▼
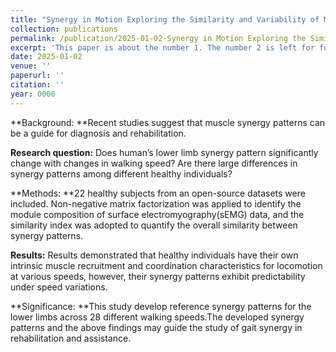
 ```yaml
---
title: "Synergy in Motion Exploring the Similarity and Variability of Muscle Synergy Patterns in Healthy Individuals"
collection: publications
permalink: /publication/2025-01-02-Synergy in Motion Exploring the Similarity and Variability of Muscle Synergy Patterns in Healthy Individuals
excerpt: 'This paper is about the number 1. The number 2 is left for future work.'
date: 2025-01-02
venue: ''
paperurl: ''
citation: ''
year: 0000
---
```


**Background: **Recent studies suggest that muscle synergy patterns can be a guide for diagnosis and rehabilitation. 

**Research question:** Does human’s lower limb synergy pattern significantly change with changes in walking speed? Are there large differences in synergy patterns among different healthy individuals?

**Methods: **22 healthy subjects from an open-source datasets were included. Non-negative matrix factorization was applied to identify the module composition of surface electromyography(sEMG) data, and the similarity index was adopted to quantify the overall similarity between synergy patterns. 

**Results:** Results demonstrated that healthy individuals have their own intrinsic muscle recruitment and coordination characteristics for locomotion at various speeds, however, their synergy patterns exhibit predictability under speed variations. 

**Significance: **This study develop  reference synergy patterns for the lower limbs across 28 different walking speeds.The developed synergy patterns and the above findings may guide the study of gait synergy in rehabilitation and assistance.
▲
▼
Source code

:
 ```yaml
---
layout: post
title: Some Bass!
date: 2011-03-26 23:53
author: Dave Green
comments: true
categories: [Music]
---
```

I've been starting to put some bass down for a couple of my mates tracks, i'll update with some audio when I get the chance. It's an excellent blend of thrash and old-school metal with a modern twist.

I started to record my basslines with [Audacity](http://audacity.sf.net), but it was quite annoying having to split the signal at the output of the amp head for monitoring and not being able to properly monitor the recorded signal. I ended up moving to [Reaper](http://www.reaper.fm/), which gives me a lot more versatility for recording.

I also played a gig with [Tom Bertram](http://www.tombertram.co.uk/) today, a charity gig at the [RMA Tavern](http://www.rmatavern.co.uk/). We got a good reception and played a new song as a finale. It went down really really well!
▲
▼
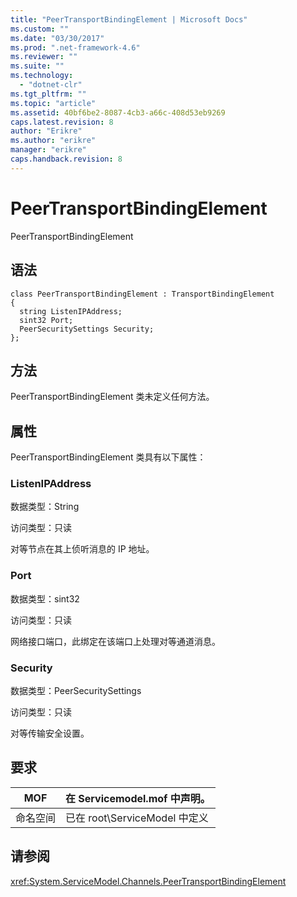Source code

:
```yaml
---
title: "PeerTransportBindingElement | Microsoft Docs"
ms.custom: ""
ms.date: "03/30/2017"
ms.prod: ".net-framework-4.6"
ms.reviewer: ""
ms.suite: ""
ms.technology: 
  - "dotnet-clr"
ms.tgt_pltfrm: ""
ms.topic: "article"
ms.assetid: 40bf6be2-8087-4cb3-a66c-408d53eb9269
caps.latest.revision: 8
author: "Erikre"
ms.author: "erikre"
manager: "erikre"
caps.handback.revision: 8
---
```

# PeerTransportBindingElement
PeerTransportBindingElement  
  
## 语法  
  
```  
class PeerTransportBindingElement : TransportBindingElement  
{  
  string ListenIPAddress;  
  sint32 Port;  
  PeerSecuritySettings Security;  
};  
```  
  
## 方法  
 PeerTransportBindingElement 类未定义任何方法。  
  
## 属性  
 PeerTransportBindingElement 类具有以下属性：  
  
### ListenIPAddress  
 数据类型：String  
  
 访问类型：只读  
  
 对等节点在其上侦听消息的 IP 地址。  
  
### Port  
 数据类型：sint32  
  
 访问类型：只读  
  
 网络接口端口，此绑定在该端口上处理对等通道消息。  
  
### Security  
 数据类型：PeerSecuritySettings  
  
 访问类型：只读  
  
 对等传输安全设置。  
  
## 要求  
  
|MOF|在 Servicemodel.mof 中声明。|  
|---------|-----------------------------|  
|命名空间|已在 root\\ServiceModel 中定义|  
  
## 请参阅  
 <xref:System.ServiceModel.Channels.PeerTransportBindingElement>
▲
▶ PROBLEM
Reproduce each line from the listing above that includes the word "This".

▶ TASK OUTPUT
excerpt: 'This paper is about the number 1. The number 2 is left for future work.'
**Significance: **This study develop  reference synergy patterns for the lower limbs across 28 different walking speeds.The developed synergy patterns and the above findings may guide the study of gait synergy in rehabilitation and assistance.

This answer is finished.